Florida consumer sentiment increases despite record inflation in june
Consumer sentiment among Floridians ticked up for the first time in 2022, up 2.1 points in June to 62.9 from a revised figure of 60.8 in May. In contrast, national consumer sentiment sank to its lowest level on record.
“The increase in June’s consumer confidence in Florida comes as a surprise considering the persistently high inflation. In almost every consumer category, prices are rising, but energy prices are particularly high, squeezing consumers at the pump. Statewide, gasoline prices have reached record levels in recent weeks,” said Hector H. Sandoval, director of the Economic Analysis Program at UF’s Bureau of Economic and Business Research.
“Even though Floridians were more optimistic in June, it is worth noting that May’s reading was revised down to 60.8, making it the second lowest ever recorded,” Sandoval added.
Among the five components that make up the index, four increased and one decreased.
Floridians’ opinions about current economic conditions were mixed. Views of personal financial situations now compared with a year ago decreased slightly by one-tenth of a point from 54.8 to 54.7. However, these views were divided across sociodemographic groups; women, people younger than 60, and people with an annual income above $50,000 expressed more-favorable views. On the contrary, opinions as to whether now is a good time to purchase a major household item like an appliance increased 3.2 points from 50.2 to 53.4. Notably, these views were shared by Floridians across all sociodemographic groups.
The three components corresponding to Floridians’ expectations about future economic conditions were more optimistic in June. Expectations of personal finances a year from now showed the greatest increase in this month’s reading, up 3.9 points from 74.1 to 78. Expectations about U.S. economic conditions over the next year rose 1.9 points from 58.6 to 60.5 while the outlook of U.S. economic conditions over the next five years increased 1.2 points from 66.4 to 67.6. These positive views were shared by all Floridians except for people 60 and older, whose reading showed a negative change across the three components and men who reported less-favorable views regarding national economic conditions over the next year.
“Overall, Floridians are more optimistic in June. The increase in consumer confidence is fueled by improvements in Floridians’ expectations about their personal financial situation one year from now and their opinions about whether now is a good time to buy a big-ticket item. These views contrast with the current economic outlook. As inflation is running at a four-decade high, the Fed has approved the largest interest rate increase since 1994 and has indicated that it expects to raise it further this year, increasing the risk of recession,” Sandoval said.
“Even though the labor market has remained strong, higher interest rates will increase the cost of borrowing and slow business growth, which will weaken the job market. Looking ahead, the outlook for consumer sentiment in the near future is pessimistic,” Sandoval said.

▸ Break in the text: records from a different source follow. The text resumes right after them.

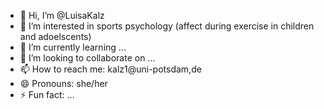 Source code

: - 👋 Hi, I’m @LuisaKalz
- 👀 I’m interested in sports psychology (affect during exercise in children and adoelscents)
- 🌱 I’m currently learning ...
- 💞️ I’m looking to collaborate on ...
- 📫 How to reach me: kalz1@uni-potsdam,de
- 😄 Pronouns: she/her
- ⚡ Fun fact: ...

<!---
LuisaKalz/LuisaKalz is a ✨ special ✨ repository because its `README.md` (this file) appears on your GitHub profile.
You can click the Preview link to take a look at your changes.
--->
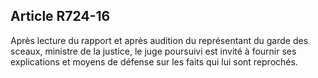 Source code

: Article R724-16
----
Après lecture du rapport et après audition du représentant du garde des sceaux,
ministre de la justice, le juge poursuivi est invité à fournir ses explications
et moyens de défense sur les faits qui lui sont reprochés.
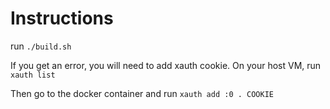 # Instructions
run `./build.sh`

If you get an error, you will need to add xauth cookie. On your host VM, run `xauth list`

Then go to the docker container and run `xauth add :0 . COOKIE` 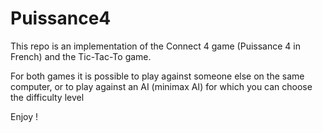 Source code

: # Puissance4

This repo is an implementation of the Connect 4 game (Puissance 4 in French) and the Tic-Tac-To game.

For both games it is possible to play against someone else on the same computer, or to play against an AI (minimax AI) for which you can choose the difficulty level

Enjoy !
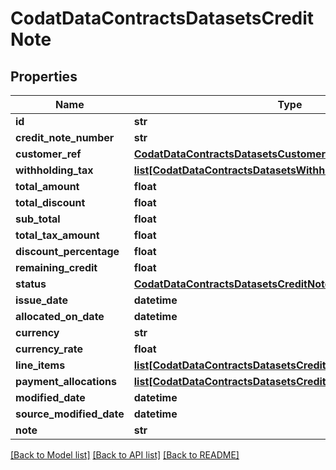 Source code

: # CodatDataContractsDatasetsCreditNote

## Properties
Name | Type | Description | Notes
------------ | ------------- | ------------- | -------------
**id** | **str** |  | [optional] 
**credit_note_number** | **str** |  | [optional] 
**customer_ref** | [**CodatDataContractsDatasetsCustomerRef**](CodatDataContractsDatasetsCustomerRef.md) |  | [optional] 
**withholding_tax** | [**list[CodatDataContractsDatasetsWithholdingTax]**](CodatDataContractsDatasetsWithholdingTax.md) |  | [optional] 
**total_amount** | **float** |  | 
**total_discount** | **float** |  | 
**sub_total** | **float** |  | 
**total_tax_amount** | **float** |  | 
**discount_percentage** | **float** |  | 
**remaining_credit** | **float** |  | 
**status** | [**CodatDataContractsDatasetsCreditNoteStatus**](CodatDataContractsDatasetsCreditNoteStatus.md) |  | 
**issue_date** | **datetime** |  | [optional] 
**allocated_on_date** | **datetime** |  | [optional] 
**currency** | **str** |  | [optional] 
**currency_rate** | **float** |  | [optional] 
**line_items** | [**list[CodatDataContractsDatasetsCreditNoteLineItem]**](CodatDataContractsDatasetsCreditNoteLineItem.md) |  | [optional] 
**payment_allocations** | [**list[CodatDataContractsDatasetsCreditNotePaymentAllocation]**](CodatDataContractsDatasetsCreditNotePaymentAllocation.md) |  | [optional] 
**modified_date** | **datetime** |  | [optional] 
**source_modified_date** | **datetime** |  | [optional] 
**note** | **str** |  | [optional] 

[[Back to Model list]](../README.md#documentation-for-models) [[Back to API list]](../README.md#documentation-for-api-endpoints) [[Back to README]](../README.md)

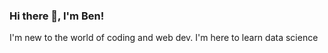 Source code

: ### Hi there 👋, I'm Ben!
I'm new to the world of coding and web dev.
I'm here to learn data science 

<!--
**bennyindxb/bennyindxb** is a ✨ _special_ ✨ repository because its `README.md` (this file) appears on your GitHub profile.

Here are some ideas to get you started:

- 🔭 I’m currently working on ...
- 🌱 I’m currently learning all the tools that I'll need to become a data analyst/engineer/scientist...
- 👯 I’m looking to collaborate on anything I'm able to, which is not far as of now...
- 🤔 I’m looking for help with a lot of things 😅...
- 💬 Ask me about ...
- 📫 How to reach me: ...
- 😄 Pronouns: He/His...
- ⚡ Fun fact: Real name is Benoit and everyone mispronounces it the first time!
-->
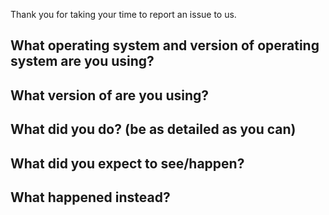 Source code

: Thank you for taking your time to report an issue to us.                    

## What operating system and version of operating system are you using?

## What version of are you using?

## What did you do? (be as detailed as you can)

## What did you expect to see/happen?

## What happened instead?                 
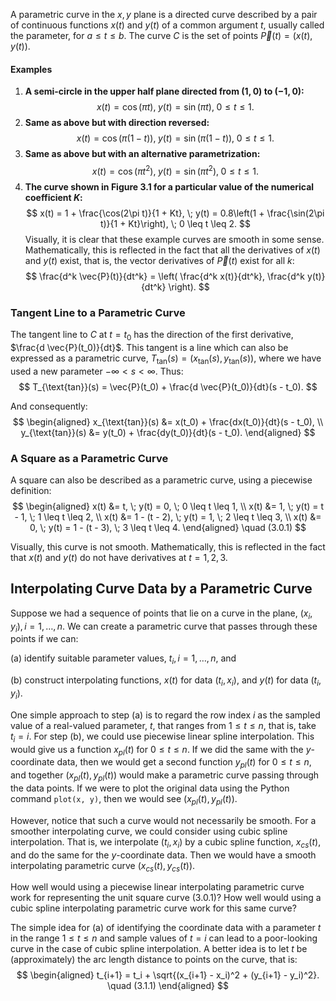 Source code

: A parametric curve in the $x, y$ plane is a directed curve described by a pair of continuous functions $x(t) \text{ and } y(t)$ of a common argument $t$, usually called the parameter, for $a \le t \le b$. The curve $C$ is the set of points $\vec{P}(t) = (x(t), y(t))$.

#### Examples
1. **A semi-circle in the upper half plane directed from $(1, 0)$ to $(-1, 0)$:**
   $$
   x(t) = \cos(\pi t), \; y(t) = \sin(\pi t), \; 0 \leq t \leq 1.
   $$
2. **Same as above but with direction reversed:**
   $$
   x(t) = \cos(\pi(1 - t)), \; y(t) = \sin(\pi(1 - t)), \; 0 \leq t \leq 1.
   $$
3. **Same as above but with an alternative parametrization:**
   $$
   x(t) = \cos(\pi t^2), \; y(t) = \sin(\pi t^2), \; 0 \leq t \leq 1.
   $$
4. **The curve shown in Figure 3.1 for a particular value of the numerical coefficient $K$:**
   $$
   x(t) = 1 + \frac{\cos(2\pi t)}{1 + Kt}, \; y(t) = 0.8\left(1 + \frac{\sin(2\pi t)}{1 + Kt}\right), \; 0 \leq t \leq 2.
   $$
Visually, it is clear that these example curves are smooth in some sense. Mathematically, this is reflected in the fact that all the derivatives of $x(t)$ and $y(t)$ exist, that is, the vector derivatives of $\vec{P}(t)$ exist for all $k$:
$$
   \frac{d^k \vec{P}(t)}{dt^k} = \left( \frac{d^k x(t)}{dt^k}, \frac{d^k y(t)}{dt^k} \right).
$$

### Tangent Line to a Parametric Curve
The tangent line to $C$ at $t = t_0$ has the direction of the first derivative, $\frac{d \vec{P}(t_0)}{dt}$. This tangent is a line which can also be expressed as a parametric curve, $T_{\text{tan}}(s) = (x_{\text{tan}}(s), y_{\text{tan}}(s))$, where we have used a new parameter $-\infty < s < \infty$. Thus:
$$
T_{\text{tan}}(s) = \vec{P}(t_0) + \frac{d \vec{P}(t_0)}{dt}(s - t_0).
$$

And consequently:
$$
\begin{aligned}
  x_{\text{tan}}(s) &= x(t_0) + \frac{dx(t_0)}{dt}(s - t_0), \\
  y_{\text{tan}}(s) &= y(t_0) + \frac{dy(t_0)}{dt}(s - t_0).
\end{aligned}
$$

### A Square as a Parametric Curve
A square can also be described as a parametric curve, using a piecewise definition:
$$
\begin{aligned}
  x(t) &= t, \; y(t) = 0, \; 0 \leq t \leq 1, \\
  x(t) &= 1, \; y(t) = t - 1, \; 1 \leq t \leq 2, \\
  x(t) &= 1 - (t - 2), \; y(t) = 1, \; 2 \leq t \leq 3, \\
  x(t) &= 0, \; y(t) = 1 - (t - 3), \; 3 \leq t \leq 4.
\end{aligned} \quad (3.0.1)
$$

Visually, this curve is not smooth. Mathematically, this is reflected in the fact that $x(t)$ and $y(t)$ do not have derivatives at $t = 1, 2, 3$.


## Interpolating Curve Data by a Parametric Curve

Suppose we had a sequence of points that lie on a curve in the plane, $(x_i, y_i), i = 1, \dots, n$. We can create a parametric curve that passes through these points if we can:

(a) identify suitable parameter values, $t_i, i = 1, \dots, n$, and

(b) construct interpolating functions, $x(t)$ for data $(t_i, x_i)$, and $y(t)$ for data $(t_i, y_i)$.

One simple approach to step (a) is to regard the row index $i$ as the sampled value of a real-valued parameter, $t$, that ranges from $1 \leq t \leq n$, that is, take $t_i = i$. For step (b), we could use piecewise linear spline interpolation. This would give us a function $x_{pl}(t)$ for $0 \leq t \leq n$. If we did the same with the $y$-coordinate data, then we would get a second function $y_{pl}(t)$ for $0 \leq t \leq n$, and together $(x_{pl}(t), y_{pl}(t))$ would make a parametric curve passing through the data points. If we were to plot the original data using the Python command `plot(x, y)`, then we would see $(x_{pl}(t), y_{pl}(t))$.

However, notice that such a curve would not necessarily be smooth. For a smoother interpolating curve, we could consider using cubic spline interpolation. That is, we interpolate $(t_i, x_i)$ by a cubic spline function, $x_{cs}(t)$, and do the same for the $y$-coordinate data. Then we would have a smooth interpolating parametric curve $(x_{cs}(t), y_{cs}(t))$.

How well would using a piecewise linear interpolating parametric curve work for representing the unit square curve (3.0.1)? How well would using a cubic spline interpolating parametric curve work for this same curve?

The simple idea for (a) of identifying the coordinate data with a parameter $t$ in the range $1 \leq t \leq n$ and sample values of $t = i$ can lead to a poor-looking curve in the case of cubic spline interpolation. A better idea is to let $t$ be (approximately) the arc length distance to points on the curve, that is:
$$
\begin{aligned}
  t_{i+1} = t_i + \sqrt{(x_{i+1} - x_i)^2 + (y_{i+1} - y_i)^2}. \quad (3.1.1)
\end{aligned}
$$
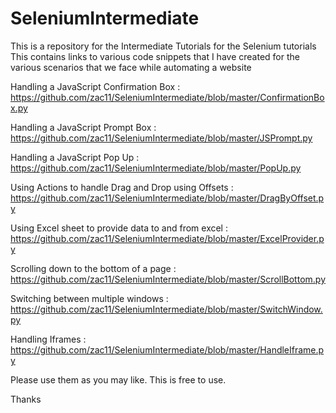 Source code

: # SeleniumIntermediate
This is a repository for the Intermediate Tutorials for the Selenium tutorials
This contains links to various code snippets that I have created for the various scenarios that we face while automating a website

Handling a JavaScript Confirmation Box : https://github.com/zac11/SeleniumIntermediate/blob/master/ConfirmationBox.py

Handling a JavaScript Prompt Box : https://github.com/zac11/SeleniumIntermediate/blob/master/JSPrompt.py

Handling a JavaScript Pop Up : https://github.com/zac11/SeleniumIntermediate/blob/master/PopUp.py

Using Actions to handle Drag and Drop using Offsets : https://github.com/zac11/SeleniumIntermediate/blob/master/DragByOffset.py

Using Excel sheet to provide data to and from excel : https://github.com/zac11/SeleniumIntermediate/blob/master/ExcelProvider.py

Scrolling down to the bottom of a page : https://github.com/zac11/SeleniumIntermediate/blob/master/ScrollBottom.py

Switching between multiple windows : https://github.com/zac11/SeleniumIntermediate/blob/master/SwitchWindow.py

Handling Iframes : https://github.com/zac11/SeleniumIntermediate/blob/master/HandleIframe.py

Please use them as you may like. This is free to use.

Thanks
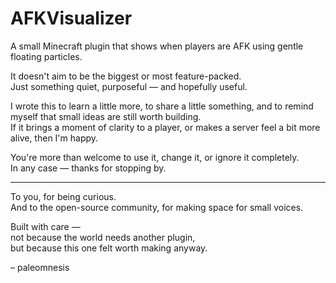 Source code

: # AFKVisualizer

A small Minecraft plugin that shows when players are AFK using gentle floating particles.

It doesn't aim to be the biggest or most feature-packed.  
Just something quiet, purposeful — and hopefully useful.

I wrote this to learn a little more, to share a little something, and to remind myself that small ideas are still worth building.  
If it brings a moment of clarity to a player, or makes a server feel a bit more alive, then I'm happy.

You're more than welcome to use it, change it, or ignore it completely.  
In any case — thanks for stopping by.

---

To you, for being curious.  
And to the open-source community, for making space for small voices.

Built with care —  
not because the world needs another plugin,  
but because this one felt worth making anyway.

– paleomnesis
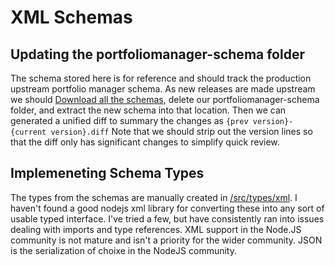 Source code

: # XML Schemas

## Updating the portfoliomanager-schema folder

The schema stored here is for reference and should track the production upstream portfolio manager schema. As new releases are made upstream we should [Download all the schemas](https://portfoliomanager.energystar.gov/webservices/home/api), delete our portfoliomanager-schema folder, and extract the new schema into that location. Then we can generated a unified diff to summary the changes as `{prev version}-{current version}.diff`
Note that we should strip out the version lines so that the diff only has significant changes to simplify quick review.

## Implemeneting Schema Types

The types from the schemas are manually created in [/src/types/xml](/src/types/xml). I haven't found a good nodejs xml library for converting these into any sort of usable typed interface. I've tried a few, but have consistently ran into issues dealing with imports and type references. XML support in the Node.JS community is not mature and isn't a priority for the wider community. JSON is the serialization of choixe in the NodeJS community.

Conducted May 1 through June 23, the UF study reflects the responses of 231 individuals who were reached on cellphones and 281 individuals reached through an online panel, a total of 512 individuals, representing a demographic cross section of Florida. The index used by UF researchers is benchmarked to 1966, which means a value of 100 represents the same level of confidence for that year. The lowest index possible is a 2, the highest is 150.